Saved entries

------------------------------------------------------------

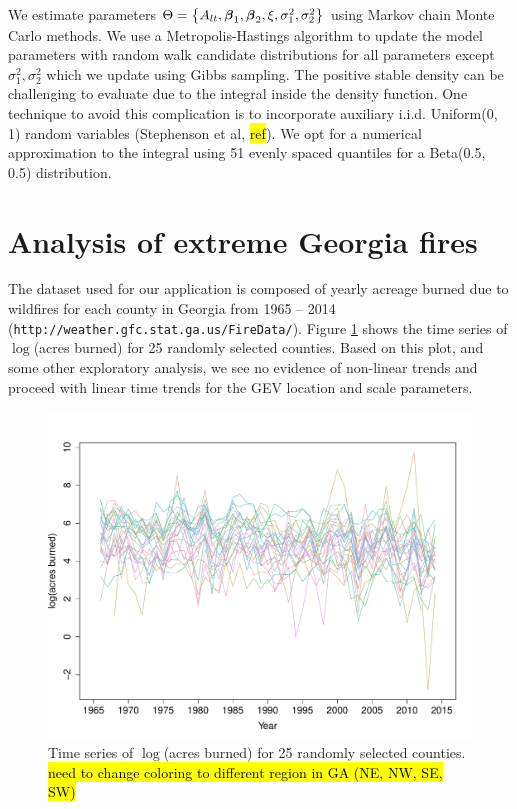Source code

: \documentclass[11pt]{article}
\begin{document}
We estimate parameters $\Theta = \left\{A_{lt}, \mbox{\boldmath $\beta$}_1, \mbox{\boldmath $\beta$}_2, \xi, \sigma^2_1, \sigma^2_2 \right\}$ using Markov chain Monte Carlo methods.
We use a Metropolis-Hastings algorithm to update the model parameters with random walk candidate distributions for all parameters except $\sigma^2_1, \sigma^2_2$ which we update using Gibbs sampling.
The positive stable density can be challenging to evaluate due to the integral inside the density function.
One technique to avoid this complication is to incorporate auxiliary i.i.d. Uniform(0, 1) random variables (Stephenson et al, \hl{ref}).
We opt for a numerical approximation to the integral using 51 evenly spaced quantiles for a Beta(0.5, 0.5) distribution.

\section{Analysis of extreme Georgia fires}\label{s:analysis}
The dataset used for our application is composed of yearly acreage burned due to wildfires for each county in Georgia from 1965 -- 2014 (\texttt{http://weather.gfc.stat.ga.us/FireData/}).
Figure \ref{fig:firets25} shows the time series of $\log$(acres burned) for 25 randomly selected counties.
Based on this plot, and some other exploratory analysis, we see no evidence of non-linear trends and proceed with linear time trends for the GEV location and scale parameters.

\begin{figure}[htbp]
  \centering
  \includegraphics[width=0.80\linewidth]{plots/spag-rand-25}
  \caption{Time series of $\log$(acres burned) for 25 randomly selected counties. \hl{need to change coloring to different region in GA (NE, NW, SE, SW)}}
  \label{fig:firets25}
\end{figure}
\end{document}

------------------------------------------------------------

__Work to complete__.
Look over the records above, and wherever a line contains the string "series", copy that line.

__Exercise result__.
Figure \ref{fig:firets25} shows the time series of $\log$(acres burned) for 25 randomly selected counties.
  \caption{Time series of $\log$(acres burned) for 25 randomly selected counties. \hl{need to change coloring to different region in GA (NE, NW, SE, SW)}}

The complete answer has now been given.